Some Christians believe women should “follow the science” and let the government (CDC, NIH) determine their proper weight. Others believe that women should weigh whatever makes them feel good about themselves. But what does the Bible teach? What biblical principles should guide a Christian woman in her weight loss journey?
The Bible says in Ephesians 5:24 (KJV) “Therefore as the church is subject unto Christ, so let the wives be to their own husbands in every thing”. And “every thing” includes how much a woman weighs.
Since God has given the husband complete control over his wife, including her body, what considerations then should guide the husband in determining the right weight for his wife? The answer is that her duties should determine her weight.
The three primary duties of a wife are to bear children (1 Timothy 5:14), keep her home (Titus 2:5) and bring sexual pleasure to her husband (Proverbs 5:18-19). And all of these duties are to be done in complete submission to her husband.
A woman’s fertility can be hindered by a body fat percentage that is too high or too low. Also, her ability to care for her home and her children may be impacted by a body fat percentage that is too high or too low. These are two important considerations for husbands.
After considering impacts to her fertility as well as her duties to care for their home and their children there is another very important consideration a man must take into account. What weight on his wife most sexually intoxicates him? (Proverbs 5:18-19)
Some men prefer large breasts, large hips and large rear ends on their wives. And this combination often requires these women to have a higher body fat percentage. Other men prefer a smaller fit build with small breasts, small hips and small rear ends on their wives.
All women gain weight as a result of their pregnancies. The question of them returning to their pre-pregnancy weight is completely up to the husband.
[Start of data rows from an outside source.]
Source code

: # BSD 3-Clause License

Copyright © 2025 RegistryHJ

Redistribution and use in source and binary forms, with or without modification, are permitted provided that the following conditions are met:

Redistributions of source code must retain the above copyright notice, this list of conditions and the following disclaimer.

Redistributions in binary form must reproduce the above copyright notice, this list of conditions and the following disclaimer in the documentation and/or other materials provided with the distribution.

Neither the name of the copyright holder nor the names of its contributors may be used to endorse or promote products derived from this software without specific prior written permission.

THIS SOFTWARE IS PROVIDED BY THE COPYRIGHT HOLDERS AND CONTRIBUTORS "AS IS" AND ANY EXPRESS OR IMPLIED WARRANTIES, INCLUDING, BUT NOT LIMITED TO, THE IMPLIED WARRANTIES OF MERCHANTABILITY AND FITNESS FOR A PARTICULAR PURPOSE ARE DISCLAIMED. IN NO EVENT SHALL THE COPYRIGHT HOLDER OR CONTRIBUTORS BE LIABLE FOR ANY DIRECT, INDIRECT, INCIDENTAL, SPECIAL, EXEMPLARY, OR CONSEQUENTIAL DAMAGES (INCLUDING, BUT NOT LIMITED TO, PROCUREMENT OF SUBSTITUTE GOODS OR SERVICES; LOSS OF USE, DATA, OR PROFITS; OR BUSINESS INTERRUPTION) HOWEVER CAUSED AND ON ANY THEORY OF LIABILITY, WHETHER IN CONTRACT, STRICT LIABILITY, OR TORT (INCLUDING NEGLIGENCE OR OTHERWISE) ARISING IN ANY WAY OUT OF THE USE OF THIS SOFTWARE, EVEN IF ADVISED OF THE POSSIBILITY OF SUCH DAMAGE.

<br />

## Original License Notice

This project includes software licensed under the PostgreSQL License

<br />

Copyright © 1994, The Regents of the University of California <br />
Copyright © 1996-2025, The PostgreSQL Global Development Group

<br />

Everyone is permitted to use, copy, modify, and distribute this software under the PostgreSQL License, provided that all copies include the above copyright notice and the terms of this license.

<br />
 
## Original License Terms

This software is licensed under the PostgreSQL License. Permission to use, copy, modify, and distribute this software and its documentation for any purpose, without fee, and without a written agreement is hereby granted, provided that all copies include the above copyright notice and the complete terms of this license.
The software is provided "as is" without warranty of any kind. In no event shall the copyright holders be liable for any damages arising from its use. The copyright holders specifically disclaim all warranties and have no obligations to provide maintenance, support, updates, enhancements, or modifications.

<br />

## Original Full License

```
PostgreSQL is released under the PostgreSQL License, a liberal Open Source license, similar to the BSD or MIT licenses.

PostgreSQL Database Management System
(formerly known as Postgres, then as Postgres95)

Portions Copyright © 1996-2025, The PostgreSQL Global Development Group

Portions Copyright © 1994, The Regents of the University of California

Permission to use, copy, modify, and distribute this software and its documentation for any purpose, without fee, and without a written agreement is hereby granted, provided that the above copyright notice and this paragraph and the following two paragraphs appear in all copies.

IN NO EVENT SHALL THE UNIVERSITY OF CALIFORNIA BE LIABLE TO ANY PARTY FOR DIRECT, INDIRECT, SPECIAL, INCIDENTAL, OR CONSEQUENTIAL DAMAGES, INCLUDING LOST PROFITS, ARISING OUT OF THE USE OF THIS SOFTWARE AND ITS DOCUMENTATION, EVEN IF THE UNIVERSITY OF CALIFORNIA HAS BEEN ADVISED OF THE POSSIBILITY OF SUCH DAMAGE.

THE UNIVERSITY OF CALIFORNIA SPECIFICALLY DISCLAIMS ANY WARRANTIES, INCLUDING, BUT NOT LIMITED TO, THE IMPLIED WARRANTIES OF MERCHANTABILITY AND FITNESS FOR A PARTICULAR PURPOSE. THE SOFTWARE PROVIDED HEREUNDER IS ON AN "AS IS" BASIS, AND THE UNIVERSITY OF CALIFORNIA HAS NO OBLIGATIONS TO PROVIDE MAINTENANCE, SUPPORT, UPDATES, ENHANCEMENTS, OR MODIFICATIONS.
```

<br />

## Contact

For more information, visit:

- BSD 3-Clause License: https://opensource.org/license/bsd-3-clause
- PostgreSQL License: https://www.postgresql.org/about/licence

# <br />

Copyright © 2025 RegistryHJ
Does he like her post pregnancy body better or does he want her to lose the weight? The choice is his.
The four biblical principles that determine a Christian wife’s proper weight are as follows:
1. God wants wives to submit to their husbands.
2. God wants wives to have children.
3. God wants wives to be homemakers.
4. God wants wives to be sexually pleasing to their husbands.
If you as a woman are fulfilling all these tasks which God has given you with the weight you are at, then you have a healthy weight in the eyes of God.
In the final part of this series, we will discuss the scenario of a fat husband expecting his wife to remain fit
4 thoughts on “Biblical Principles Which Determine a Woman’s Weight”
Another great read! I was raised with the mantra that my body is part of how my life reflects God and must therefore be perfect, which has never led to healthy choices or a healthy mindset.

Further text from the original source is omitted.